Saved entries
• • • • • • •
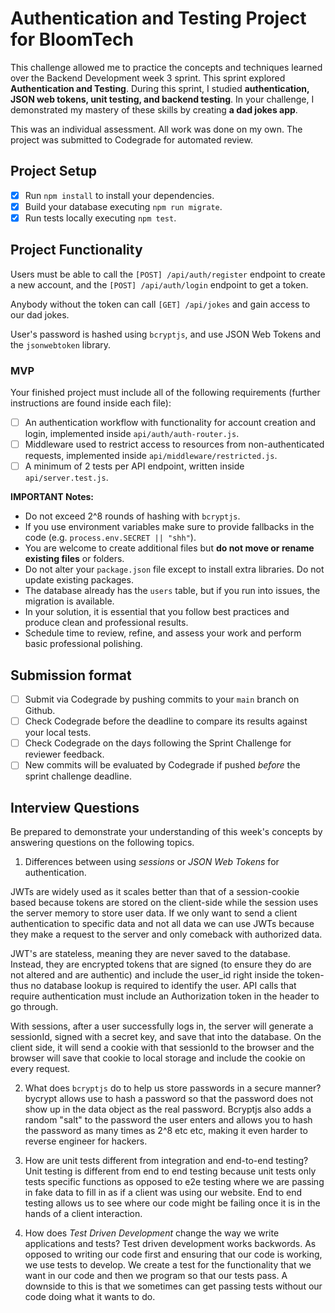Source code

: # Authentication and Testing Project for BloomTech

This challenge allowed me to practice the concepts and techniques learned over the Backend Development week 3 sprint. This sprint explored **Authentication and Testing**. During this sprint, I studied **authentication, JSON web tokens, unit testing, and backend testing**. In your challenge, I demonstrated my mastery of these skills by creating **a dad jokes app**.

This was an individual assessment. All work was done on my own. The project was submitted to Codegrade for automated review. 


## Project Setup

- [x] Run `npm install` to install your dependencies.
- [x] Build your database executing `npm run migrate`.
- [x] Run tests locally executing `npm test`.

## Project Functionality

Users must be able to call the `[POST] /api/auth/register` endpoint to create a new account, and the `[POST] /api/auth/login` endpoint to get a token.

Anybody without the token can call `[GET] /api/jokes` and gain access to our dad jokes.

User's password is hashed using `bcryptjs`, and use JSON Web Tokens and the `jsonwebtoken` library.

### MVP

Your finished project must include all of the following requirements (further instructions are found inside each file):

- [ ] An authentication workflow with functionality for account creation and login, implemented inside `api/auth/auth-router.js`.
- [ ] Middleware used to restrict access to resources from non-authenticated requests, implemented inside `api/middleware/restricted.js`.
- [ ] A minimum of 2 tests per API endpoint, written inside `api/server.test.js`.

**IMPORTANT Notes:**

- Do not exceed 2^8 rounds of hashing with `bcryptjs`.
- If you use environment variables make sure to provide fallbacks in the code (e.g. `process.env.SECRET || "shh"`).
- You are welcome to create additional files but **do not move or rename existing files** or folders.
- Do not alter your `package.json` file except to install extra libraries. Do not update existing packages.
- The database already has the `users` table, but if you run into issues, the migration is available.
- In your solution, it is essential that you follow best practices and produce clean and professional results.
- Schedule time to review, refine, and assess your work and perform basic professional polishing.

## Submission format

- [ ] Submit via Codegrade by pushing commits to your `main` branch on Github.
- [ ] Check Codegrade before the deadline to compare its results against your local tests.
- [ ] Check Codegrade on the days following the Sprint Challenge for reviewer feedback.
- [ ] New commits will be evaluated by Codegrade if pushed _before_ the sprint challenge deadline.

## Interview Questions

Be prepared to demonstrate your understanding of this week's concepts by answering questions on the following topics.

1. Differences between using _sessions_ or _JSON Web Tokens_ for authentication.

JWTs are widely used as it scales better than that of a session-cookie based because tokens are stored on the client-side while the session uses the server memory to store user data. If we only want to send a client authentication to specific data and not all data we can use JWTs because they make a request to the server and only comeback with authorized data. 

JWT's are stateless, meaning they are never saved to the database. Instead, they are encrypted tokens that are signed (to ensure they do are not altered and are authentic) and include the user_id right inside the token- thus no database lookup is required to identify the user. API calls that require authentication must include an Authorization token in the header to go through.

With sessions, after a user successfully logs in, the server will generate a sessionId, signed with a secret key, and save that into the database. On the client side, it will send a cookie with that sessionId to the browser and the browser will save that cookie to local storage and include the cookie on every request. 


2. What does `bcryptjs` do to help us store passwords in a secure manner?
bycrypt allows use to hash a password so that the password does not show up in the data object as the real password. 
Bcryptjs also adds a random "salt" to the password the user enters and allows you to hash the password as many times as 2^8 etc etc, making it even harder to reverse engineer for hackers.



3. How are unit tests different from integration and end-to-end testing?
Unit testing is different from end to end testing because unit tests only tests specific functions as opposed to e2e testing where we are passing in fake data to fill in as if a client was using our website. End to end testing allows us to see where our code might be failing once it is in the hands of a client interaction. 


4. How does _Test Driven Development_ change the way we write applications and tests?
Test driven development works backwords. As opposed to writing our code first and ensuring that our code is working, we use tests to develop. We create a test for the functionality that we want in our code and then we program so that our tests pass. A downside to this is that we sometimes can get passing tests without our code doing what it wants to do.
• • • • • • •
| Required action |
Your answer should be every entry repeated exactly, minus the pictures.

| Response |
Source code

: # Authentication and Testing Project for BloomTech

This challenge allowed me to practice the concepts and techniques learned over the Backend Development week 3 sprint. This sprint explored **Authentication and Testing**. During this sprint, I studied **authentication, JSON web tokens, unit testing, and backend testing**. In your challenge, I demonstrated my mastery of these skills by creating **a dad jokes app**.

This was an individual assessment. All work was done on my own. The project was submitted to Codegrade for automated review. 


## Project Setup

- [x] Run `npm install` to install your dependencies.
- [x] Build your database executing `npm run migrate`.
- [x] Run tests locally executing `npm test`.

## Project Functionality

Users must be able to call the `[POST] /api/auth/register` endpoint to create a new account, and the `[POST] /api/auth/login` endpoint to get a token.

Anybody without the token can call `[GET] /api/jokes` and gain access to our dad jokes.

User's password is hashed using `bcryptjs`, and use JSON Web Tokens and the `jsonwebtoken` library.

### MVP

Your finished project must include all of the following requirements (further instructions are found inside each file):

- [ ] An authentication workflow with functionality for account creation and login, implemented inside `api/auth/auth-router.js`.
- [ ] Middleware used to restrict access to resources from non-authenticated requests, implemented inside `api/middleware/restricted.js`.
- [ ] A minimum of 2 tests per API endpoint, written inside `api/server.test.js`.

**IMPORTANT Notes:**

- Do not exceed 2^8 rounds of hashing with `bcryptjs`.
- If you use environment variables make sure to provide fallbacks in the code (e.g. `process.env.SECRET || "shh"`).
- You are welcome to create additional files but **do not move or rename existing files** or folders.
- Do not alter your `package.json` file except to install extra libraries. Do not update existing packages.
- The database already has the `users` table, but if you run into issues, the migration is available.
- In your solution, it is essential that you follow best practices and produce clean and professional results.
- Schedule time to review, refine, and assess your work and perform basic professional polishing.

## Submission format

- [ ] Submit via Codegrade by pushing commits to your `main` branch on Github.
- [ ] Check Codegrade before the deadline to compare its results against your local tests.
- [ ] Check Codegrade on the days following the Sprint Challenge for reviewer feedback.
- [ ] New commits will be evaluated by Codegrade if pushed _before_ the sprint challenge deadline.

## Interview Questions

Be prepared to demonstrate your understanding of this week's concepts by answering questions on the following topics.

1. Differences between using _sessions_ or _JSON Web Tokens_ for authentication.

JWTs are widely used as it scales better than that of a session-cookie based because tokens are stored on the client-side while the session uses the server memory to store user data. If we only want to send a client authentication to specific data and not all data we can use JWTs because they make a request to the server and only comeback with authorized data. 

JWT's are stateless, meaning they are never saved to the database. Instead, they are encrypted tokens that are signed (to ensure they do are not altered and are authentic) and include the user_id right inside the token- thus no database lookup is required to identify the user. API calls that require authentication must include an Authorization token in the header to go through.

With sessions, after a user successfully logs in, the server will generate a sessionId, signed with a secret key, and save that into the database. On the client side, it will send a cookie with that sessionId to the browser and the browser will save that cookie to local storage and include the cookie on every request. 


2. What does `bcryptjs` do to help us store passwords in a secure manner?
bycrypt allows use to hash a password so that the password does not show up in the data object as the real password. 
Bcryptjs also adds a random "salt" to the password the user enters and allows you to hash the password as many times as 2^8 etc etc, making it even harder to reverse engineer for hackers.



3. How are unit tests different from integration and end-to-end testing?
Unit testing is different from end to end testing because unit tests only tests specific functions as opposed to e2e testing where we are passing in fake data to fill in as if a client was using our website. End to end testing allows us to see where our code might be failing once it is in the hands of a client interaction. 


4. How does _Test Driven Development_ change the way we write applications and tests?
Test driven development works backwords. As opposed to writing our code first and ensuring that our code is working, we use tests to develop. We create a test for the functionality that we want in our code and then we program so that our tests pass. A downside to this is that we sometimes can get passing tests without our code doing what it wants to do.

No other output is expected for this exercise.